# Toro 1132 Powershift gearbox lube



## jonsjunque (Sep 6, 2011)

Hello,

First post here....

Have an older Toro 1132 Powershift Snowblower.

While tipped up for storage, lube oil leaked out of input shaft to transmission.

It appears there is no fill plug to add lube.

I have a manual and will drop the tranny unless someone can advise different.

I intend to replace the input and output bearings and drain old lube and replace with new.

Questions are; What is proper lube to use in this gearbox?

Can Tranny halves be parted without removing upper linkage arms (held in by roll pins)
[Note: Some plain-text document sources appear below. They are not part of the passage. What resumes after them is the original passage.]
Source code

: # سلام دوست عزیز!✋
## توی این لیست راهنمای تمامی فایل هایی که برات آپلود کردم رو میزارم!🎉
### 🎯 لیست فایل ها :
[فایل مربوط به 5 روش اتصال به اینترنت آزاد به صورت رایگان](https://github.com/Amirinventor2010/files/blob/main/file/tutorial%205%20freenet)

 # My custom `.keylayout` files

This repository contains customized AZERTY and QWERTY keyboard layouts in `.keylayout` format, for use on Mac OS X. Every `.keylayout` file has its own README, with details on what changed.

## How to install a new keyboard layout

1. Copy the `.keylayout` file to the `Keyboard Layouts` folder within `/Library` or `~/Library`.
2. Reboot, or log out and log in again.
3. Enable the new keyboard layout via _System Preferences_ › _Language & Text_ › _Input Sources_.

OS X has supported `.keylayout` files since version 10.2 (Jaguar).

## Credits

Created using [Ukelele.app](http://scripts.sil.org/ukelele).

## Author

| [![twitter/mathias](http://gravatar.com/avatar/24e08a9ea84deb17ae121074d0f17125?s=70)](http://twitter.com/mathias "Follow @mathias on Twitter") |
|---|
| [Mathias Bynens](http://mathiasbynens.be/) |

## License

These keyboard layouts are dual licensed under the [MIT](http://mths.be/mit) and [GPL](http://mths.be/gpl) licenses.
It appears to be a typical 90 weight gear lube.

John


----------



## jnovak01 (Nov 23, 2011)

I had one of these and placed 90 wt oil in the gearbox.
Actually a lighter grade will do as this gearbox was actually from another product TORO made and they placed it in the 1132's 1232's etc.
They are nice machines, but quirkly.
I don't have mine anymore but I did like it for what I paid for it.


----------



## UNDERTAKER (Dec 30, 2013)

jonsjunque said:


> hello,
> 
> first post here....
> 
> ...


 the trans gets lubrplate mag-1 grease


----------



## nt40lanman (Dec 31, 2012)

I just replaced some gears in one. Powershift93 is right, it's (supposed to be) full of lubriplate white lithium grease. There's no seals so if you use gear oil it'll come out sooner or later, and there's no fill plug. If something came out, it could be a little oil separated out of the grease.


----------